[Collected data]
● ● ● ●

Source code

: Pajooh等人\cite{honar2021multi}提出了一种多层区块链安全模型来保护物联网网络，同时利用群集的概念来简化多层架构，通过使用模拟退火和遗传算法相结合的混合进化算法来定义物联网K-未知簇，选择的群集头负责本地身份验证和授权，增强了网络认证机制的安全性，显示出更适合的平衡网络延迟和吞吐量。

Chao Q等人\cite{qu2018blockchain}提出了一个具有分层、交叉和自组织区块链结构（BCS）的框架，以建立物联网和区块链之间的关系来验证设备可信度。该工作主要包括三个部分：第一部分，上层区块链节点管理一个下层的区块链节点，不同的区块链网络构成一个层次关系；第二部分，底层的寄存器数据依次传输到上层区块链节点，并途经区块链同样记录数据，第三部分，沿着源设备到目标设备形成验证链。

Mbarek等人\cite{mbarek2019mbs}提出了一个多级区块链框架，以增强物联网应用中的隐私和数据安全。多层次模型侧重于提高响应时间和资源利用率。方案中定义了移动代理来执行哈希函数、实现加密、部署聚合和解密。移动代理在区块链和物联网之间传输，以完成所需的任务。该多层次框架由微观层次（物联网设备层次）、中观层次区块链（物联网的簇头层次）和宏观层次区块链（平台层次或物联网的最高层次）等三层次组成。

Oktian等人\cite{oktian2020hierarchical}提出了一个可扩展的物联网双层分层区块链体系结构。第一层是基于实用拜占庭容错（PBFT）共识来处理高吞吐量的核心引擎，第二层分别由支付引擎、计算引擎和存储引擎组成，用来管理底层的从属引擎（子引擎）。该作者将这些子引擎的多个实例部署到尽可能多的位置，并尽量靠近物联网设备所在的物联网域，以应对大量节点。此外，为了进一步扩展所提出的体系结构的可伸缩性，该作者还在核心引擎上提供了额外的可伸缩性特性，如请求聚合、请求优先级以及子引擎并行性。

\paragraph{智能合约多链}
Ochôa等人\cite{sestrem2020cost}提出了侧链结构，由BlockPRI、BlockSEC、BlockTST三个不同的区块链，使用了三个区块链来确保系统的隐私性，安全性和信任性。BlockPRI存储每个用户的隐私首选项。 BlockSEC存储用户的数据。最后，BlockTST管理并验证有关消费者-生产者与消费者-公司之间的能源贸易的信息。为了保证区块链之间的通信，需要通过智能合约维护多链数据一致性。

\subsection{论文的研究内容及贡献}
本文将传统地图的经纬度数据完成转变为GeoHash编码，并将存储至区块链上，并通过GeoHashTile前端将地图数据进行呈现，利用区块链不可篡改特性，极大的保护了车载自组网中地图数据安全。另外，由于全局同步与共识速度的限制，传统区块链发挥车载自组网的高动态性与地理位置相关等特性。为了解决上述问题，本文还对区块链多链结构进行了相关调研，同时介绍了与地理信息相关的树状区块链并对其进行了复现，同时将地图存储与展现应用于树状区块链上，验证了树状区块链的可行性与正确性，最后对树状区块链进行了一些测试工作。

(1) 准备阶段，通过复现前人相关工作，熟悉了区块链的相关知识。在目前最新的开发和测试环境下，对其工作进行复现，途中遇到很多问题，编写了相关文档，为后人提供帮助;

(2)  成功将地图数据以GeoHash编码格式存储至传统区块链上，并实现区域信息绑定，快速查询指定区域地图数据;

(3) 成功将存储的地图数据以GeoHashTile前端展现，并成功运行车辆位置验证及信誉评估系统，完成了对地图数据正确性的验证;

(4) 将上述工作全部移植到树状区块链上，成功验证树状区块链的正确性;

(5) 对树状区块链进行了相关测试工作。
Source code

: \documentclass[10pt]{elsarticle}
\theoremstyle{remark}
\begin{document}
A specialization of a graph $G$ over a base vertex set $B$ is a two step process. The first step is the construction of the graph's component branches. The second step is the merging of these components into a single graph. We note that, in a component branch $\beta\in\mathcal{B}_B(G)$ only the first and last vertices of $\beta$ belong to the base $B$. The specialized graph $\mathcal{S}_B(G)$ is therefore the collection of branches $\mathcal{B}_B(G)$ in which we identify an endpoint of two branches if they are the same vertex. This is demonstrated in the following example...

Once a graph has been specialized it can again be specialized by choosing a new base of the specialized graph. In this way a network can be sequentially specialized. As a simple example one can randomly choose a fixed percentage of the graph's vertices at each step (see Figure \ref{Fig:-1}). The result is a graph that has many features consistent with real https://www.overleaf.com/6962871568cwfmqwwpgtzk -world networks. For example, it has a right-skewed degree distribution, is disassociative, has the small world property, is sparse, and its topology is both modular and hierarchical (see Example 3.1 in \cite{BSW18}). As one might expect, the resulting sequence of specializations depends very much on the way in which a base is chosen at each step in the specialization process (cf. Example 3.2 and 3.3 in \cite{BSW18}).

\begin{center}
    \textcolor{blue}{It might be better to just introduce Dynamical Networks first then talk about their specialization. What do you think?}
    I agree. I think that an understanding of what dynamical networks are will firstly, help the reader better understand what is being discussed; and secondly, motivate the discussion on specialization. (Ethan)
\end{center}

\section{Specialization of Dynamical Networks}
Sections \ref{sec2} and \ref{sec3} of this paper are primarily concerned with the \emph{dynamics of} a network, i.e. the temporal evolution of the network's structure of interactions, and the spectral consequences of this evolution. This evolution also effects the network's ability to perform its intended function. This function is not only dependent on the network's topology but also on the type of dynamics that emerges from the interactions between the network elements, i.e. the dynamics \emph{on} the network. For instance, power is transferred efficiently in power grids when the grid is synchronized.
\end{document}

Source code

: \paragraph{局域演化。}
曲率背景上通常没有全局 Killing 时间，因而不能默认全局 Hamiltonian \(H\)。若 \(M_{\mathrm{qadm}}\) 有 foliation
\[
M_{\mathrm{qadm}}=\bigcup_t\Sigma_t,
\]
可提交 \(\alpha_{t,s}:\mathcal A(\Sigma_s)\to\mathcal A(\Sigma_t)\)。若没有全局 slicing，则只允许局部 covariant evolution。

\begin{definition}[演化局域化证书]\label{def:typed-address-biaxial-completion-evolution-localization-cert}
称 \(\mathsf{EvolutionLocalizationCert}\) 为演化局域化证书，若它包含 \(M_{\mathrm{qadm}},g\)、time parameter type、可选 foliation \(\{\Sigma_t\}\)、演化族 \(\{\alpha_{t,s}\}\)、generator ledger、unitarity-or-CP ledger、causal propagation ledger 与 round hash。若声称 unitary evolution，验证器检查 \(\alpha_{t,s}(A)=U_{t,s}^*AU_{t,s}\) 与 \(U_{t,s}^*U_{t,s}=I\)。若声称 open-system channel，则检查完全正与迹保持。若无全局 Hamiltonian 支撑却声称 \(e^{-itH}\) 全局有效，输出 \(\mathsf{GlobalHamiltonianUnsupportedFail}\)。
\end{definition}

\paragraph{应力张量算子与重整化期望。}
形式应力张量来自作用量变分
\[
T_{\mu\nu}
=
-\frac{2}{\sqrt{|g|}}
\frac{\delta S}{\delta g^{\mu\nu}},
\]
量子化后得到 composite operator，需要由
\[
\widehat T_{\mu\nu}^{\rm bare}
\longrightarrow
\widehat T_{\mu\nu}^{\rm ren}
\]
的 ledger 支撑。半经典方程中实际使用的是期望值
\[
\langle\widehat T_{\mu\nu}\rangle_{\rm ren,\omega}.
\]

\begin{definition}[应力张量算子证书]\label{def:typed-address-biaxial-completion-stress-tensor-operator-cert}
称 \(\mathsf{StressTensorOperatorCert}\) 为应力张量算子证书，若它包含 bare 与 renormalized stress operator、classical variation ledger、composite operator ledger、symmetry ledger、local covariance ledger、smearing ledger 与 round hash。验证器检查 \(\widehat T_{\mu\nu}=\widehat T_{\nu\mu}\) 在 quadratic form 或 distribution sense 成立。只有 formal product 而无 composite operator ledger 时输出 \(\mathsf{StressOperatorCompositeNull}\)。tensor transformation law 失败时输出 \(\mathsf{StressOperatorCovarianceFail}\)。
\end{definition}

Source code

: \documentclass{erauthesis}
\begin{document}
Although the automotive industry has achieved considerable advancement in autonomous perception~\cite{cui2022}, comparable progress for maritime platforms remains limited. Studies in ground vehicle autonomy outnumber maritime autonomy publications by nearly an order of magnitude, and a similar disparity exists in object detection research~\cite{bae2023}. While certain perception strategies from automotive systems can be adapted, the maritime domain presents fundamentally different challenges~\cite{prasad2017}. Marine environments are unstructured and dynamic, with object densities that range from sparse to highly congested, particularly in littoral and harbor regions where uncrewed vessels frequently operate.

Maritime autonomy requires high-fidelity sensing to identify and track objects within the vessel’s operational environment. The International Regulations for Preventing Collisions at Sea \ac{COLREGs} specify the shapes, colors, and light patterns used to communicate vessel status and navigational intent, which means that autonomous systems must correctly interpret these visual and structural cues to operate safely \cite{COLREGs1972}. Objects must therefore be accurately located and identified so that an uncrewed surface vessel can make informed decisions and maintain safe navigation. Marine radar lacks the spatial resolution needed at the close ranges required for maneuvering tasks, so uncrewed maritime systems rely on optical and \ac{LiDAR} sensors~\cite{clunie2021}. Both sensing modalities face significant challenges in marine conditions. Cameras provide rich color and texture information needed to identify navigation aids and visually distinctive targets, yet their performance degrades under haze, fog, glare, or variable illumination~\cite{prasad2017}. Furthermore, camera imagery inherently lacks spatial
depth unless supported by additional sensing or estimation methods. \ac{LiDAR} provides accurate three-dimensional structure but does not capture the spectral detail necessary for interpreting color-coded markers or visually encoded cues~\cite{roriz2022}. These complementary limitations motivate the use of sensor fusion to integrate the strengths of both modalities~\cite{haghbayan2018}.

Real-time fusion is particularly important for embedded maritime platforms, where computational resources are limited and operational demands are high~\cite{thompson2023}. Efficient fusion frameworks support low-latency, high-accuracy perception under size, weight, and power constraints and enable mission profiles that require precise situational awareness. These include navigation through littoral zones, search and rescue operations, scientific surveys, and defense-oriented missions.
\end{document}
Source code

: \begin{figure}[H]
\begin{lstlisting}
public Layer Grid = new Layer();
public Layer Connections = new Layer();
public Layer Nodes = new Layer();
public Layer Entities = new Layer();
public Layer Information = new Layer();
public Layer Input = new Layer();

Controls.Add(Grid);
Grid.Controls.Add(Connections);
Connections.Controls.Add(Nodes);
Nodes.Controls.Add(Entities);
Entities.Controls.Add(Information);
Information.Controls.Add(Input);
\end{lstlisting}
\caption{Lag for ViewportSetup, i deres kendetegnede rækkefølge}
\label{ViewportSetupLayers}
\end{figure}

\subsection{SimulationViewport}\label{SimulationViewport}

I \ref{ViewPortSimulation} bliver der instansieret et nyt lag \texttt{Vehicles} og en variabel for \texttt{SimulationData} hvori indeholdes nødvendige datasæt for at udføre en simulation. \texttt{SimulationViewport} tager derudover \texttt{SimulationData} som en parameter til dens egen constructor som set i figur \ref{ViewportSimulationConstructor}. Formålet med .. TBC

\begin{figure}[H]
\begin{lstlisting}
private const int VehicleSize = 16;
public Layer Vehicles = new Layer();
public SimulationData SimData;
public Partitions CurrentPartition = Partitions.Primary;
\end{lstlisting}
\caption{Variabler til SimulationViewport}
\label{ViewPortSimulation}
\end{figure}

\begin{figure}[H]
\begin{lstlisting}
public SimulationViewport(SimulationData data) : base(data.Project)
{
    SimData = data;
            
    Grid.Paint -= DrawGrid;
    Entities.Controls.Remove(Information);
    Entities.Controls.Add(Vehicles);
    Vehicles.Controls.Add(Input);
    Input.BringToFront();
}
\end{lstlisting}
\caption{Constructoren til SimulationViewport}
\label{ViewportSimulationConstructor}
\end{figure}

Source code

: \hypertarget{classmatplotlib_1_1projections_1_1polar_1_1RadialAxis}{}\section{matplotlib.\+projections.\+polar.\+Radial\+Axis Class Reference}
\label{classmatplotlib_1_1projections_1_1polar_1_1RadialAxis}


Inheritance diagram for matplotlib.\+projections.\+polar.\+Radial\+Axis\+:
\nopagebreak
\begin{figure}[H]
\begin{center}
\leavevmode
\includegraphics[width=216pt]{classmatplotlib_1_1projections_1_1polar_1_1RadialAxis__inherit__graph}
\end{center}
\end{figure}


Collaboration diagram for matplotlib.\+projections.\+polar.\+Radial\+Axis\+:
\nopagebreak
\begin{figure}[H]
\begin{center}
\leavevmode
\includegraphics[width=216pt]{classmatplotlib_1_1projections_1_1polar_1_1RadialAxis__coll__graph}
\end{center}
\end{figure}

● ● ● ●

WHAT YOU WILL DO: Pick each line holding the word "Input" out of the data and copy it.

RESULT OF THIS TASK:
public Layer Input = new Layer();
Information.Controls.Add(Input);
    Vehicles.Controls.Add(Input);
    Input.BringToFront();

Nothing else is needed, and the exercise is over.